熊本県の昔話

昔、熊本県山鹿市小坂(おさか)というところには、お仙じょ(おせんじょ)と呼ばれる岩切り場がありました。このお仙じょは寂しい場所で、人を騙すというキツネが住みついていました。

 

ある時、坂村に住む米(よね)さんが、夜の帰り道にお仙じょを通りかかると、どこからか人の足音が聞こえてきました。米さんはゾッとして、無我夢中で走って家に帰りましたが、お土産にもらったご馳走を狐に取られてしまいました。

 

 

またある時、お婆さんが町でたくさんの買い物をした帰り道、夜にお仙じょを通って帰っていました。
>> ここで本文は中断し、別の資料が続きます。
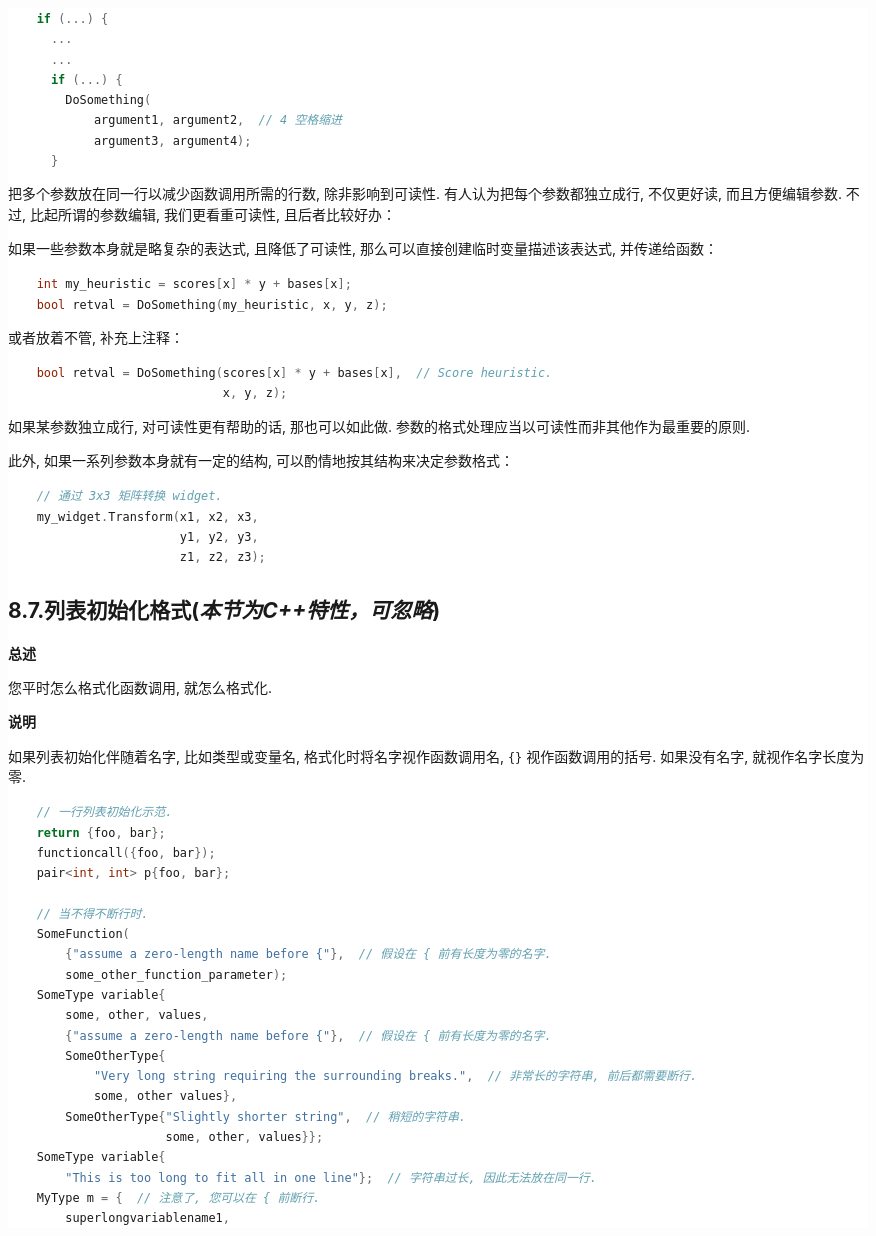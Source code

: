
 ```C
    if (...) {
      ...
      ...
      if (...) {
        DoSomething(
            argument1, argument2,  // 4 空格缩进
            argument3, argument4);
      }
```

把多个参数放在同一行以减少函数调用所需的行数, 除非影响到可读性. 有人认为把每个参数都独立成行, 不仅更好读, 而且方便编辑参数. 不过, 比起所谓的参数编辑, 我们更看重可读性, 且后者比较好办：

如果一些参数本身就是略复杂的表达式, 且降低了可读性, 那么可以直接创建临时变量描述该表达式, 并传递给函数：

```C
    int my_heuristic = scores[x] * y + bases[x];
    bool retval = DoSomething(my_heuristic, x, y, z);
```

或者放着不管, 补充上注释：

```C
    bool retval = DoSomething(scores[x] * y + bases[x],  // Score heuristic.
                              x, y, z);
```

如果某参数独立成行, 对可读性更有帮助的话, 那也可以如此做. 参数的格式处理应当以可读性而非其他作为最重要的原则.

此外, 如果一系列参数本身就有一定的结构, 可以酌情地按其结构来决定参数格式：

```C
    // 通过 3x3 矩阵转换 widget.
    my_widget.Transform(x1, x2, x3,
                        y1, y2, y3,
                        z1, z2, z3);
```

## 8.7.列表初始化格式(*本节为C++特性，可忽略*)

**总述**

您平时怎么格式化函数调用, 就怎么格式化.

**说明**

如果列表初始化伴随着名字, 比如类型或变量名, 格式化时将名字视作函数调用名, `{}` 视作函数调用的括号. 如果没有名字, 就视作名字长度为零.

```C
    // 一行列表初始化示范.
    return {foo, bar};
    functioncall({foo, bar});
    pair<int, int> p{foo, bar};

    // 当不得不断行时.
    SomeFunction(
        {"assume a zero-length name before {"},  // 假设在 { 前有长度为零的名字.
        some_other_function_parameter);
    SomeType variable{
        some, other, values,
        {"assume a zero-length name before {"},  // 假设在 { 前有长度为零的名字.
        SomeOtherType{
            "Very long string requiring the surrounding breaks.",  // 非常长的字符串, 前后都需要断行.
            some, other values},
        SomeOtherType{"Slightly shorter string",  // 稍短的字符串.
                      some, other, values}};
    SomeType variable{
        "This is too long to fit all in one line"};  // 字符串过长, 因此无法放在同一行.
    MyType m = {  // 注意了, 您可以在 { 前断行.
        superlongvariablename1,
```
するとまた、パタパタと人の足音が聞こえてきました。威勢のいいお婆さんでしたので、「キツネめ!わしゃ取られんぞ」と威嚇しましたが、結局は買ってきた食材を全部取られてしまいました。

 

怒った村人たちは「毒まんじゅうを作って狐に食べさせよう」と相談しました。しかし、この話を知った定助(さだすけ)さんは「それではあまりにも可哀そうだ」と反対しましたが、村人たちは聞き入れませんでした。

 

 

翌朝、定助さんはキツネの事が心配になり、キツネの巣穴を覗いてみると、母親ぎつねが二匹の子ぎつねを抱いたまま死んでいました。悲しんだ定助さんは、それからは村人たちとは一切口を聞かなくなり、石切り場へ毎日通うようになりました。

 

それからしばらくして、岩場には立派な地蔵さまが刻まれていました。これは定助さんが掘ったものに違いないのですが、定助さんはどこへ行ったのか、その姿はどこにも見当たりませんでした。この地蔵さまは今も残っているそうです。